But the navy was thinking better, and they brought this plan by these young men who had studied at the University of Chicago—most of them got an MA, some PhDs, some studied with Milton Friedman—and he had no alternative. He preferred his accountant friend, but these young men, backed by the navy, had a plan that seemed to work, that was rational. And pragmatist that he was, he went with that free-market policy, even though he himself was a nationalist. He was a statist, as the army in Chile always was.

But he went into opening up the economy, liberalizing prices, privatizing state companies, and doing "shock economy." He went that route. Milton Friedman went to Chile and recommended shock therapy. He said that when you cut the tail off a dog, you don't do it little by little; you do it with one chop. That signified that when the Chilean economy dropped about 35 points. Unemployment was rampant. But slowly a recuperation began—slowly.

At that time, we Chileans who were in the opposition tried to survive. We went into hiding, with my wife, for about a year and a half, going from one house to another. I tell all the stories. The only year in our 30-some years of marriage that I forgot her birthday was when we were in hiding. I can almost not forgive myself yet. But we went from one house to another in hiding, sometimes trying to connect with others in the Resistance, trying to put out pamphlets. Military resistance was ridiculous at that time. It was committing suicide.

At that time, my wife decided that we had to leave, and at the end of 1975, I came to the United States and took advantage, on the counsel of a friend, to do a PhD. They said, "You can leave legally." I had been asked to go into an embassy and seek asylum. I said I would never do it. I would rather fight than go into an embassy, because I knew I would go into exile. I left legally, and I came to the University of Denver, to the Graduate School of International Studies, where I met marvelous people, like Joe Korbel, who was my professor-guide and who was Madeleine Albright's father. My classmate and good friend was Condi Rice, who became a friend and continued to be a friend, even though we have had some issues where we have differed in the past. But I continue to speak very highly of her.

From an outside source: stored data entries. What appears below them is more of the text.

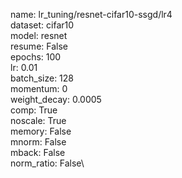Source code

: name: lr_tuning/resnet-cifar10-ssgd/lr4\
dataset: cifar10\
model: resnet\
resume: False\
epochs: 100\
lr: 0.01\
batch_size: 128\
momentum: 0\
weight_decay: 0.0005\
comp: True\
noscale: True\
memory: False\
mnorm: False\
mback: False\
norm_ratio: False\
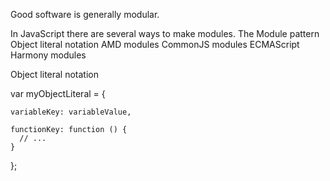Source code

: Good software is generally modular.

In JavaScript there are several ways to make modules.
The Module pattern
Object literal notation
AMD modules
CommonJS modules
ECMAScript Harmony modules


Object literal notation

var myObjectLiteral = {

    variableKey: variableValue,

    functionKey: function () {
      // ...
    }
};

I thought that, by getting the PhD, there would be a period where I could go back to Chile and take up life in a different way, continue with political activities. My wife said, "If we go back, you don't go back to clandestine activities," and I said, "Yes."

I went back three months before her. Of course, I got into political activities, got arrested, got beaten up, broken fingers, out of which I still have some remembrances in one of my hands. But slowly we began organizing.

In 1982, the economic model, the orthodox Chicago model, goes down, in a situation that reminds me, by the way, very much of what happened a couple of months ago here in this country. There was no regulation of the banking sector, at a moment when Paul Volcker in the United States decides, under the instructions of President Reagan, that inflation has to be controlled.

So he begins to control the money supply, the interest rates. Then the money that was flowing into the international economy dries up and the money then is not coming to Chile. At the same time, they had fixed the currency at a certain number of pesos. With no control of the banking system, the banks were loaning to their own related companies, some of which were not real companies, speculating, and doing other toxic activities.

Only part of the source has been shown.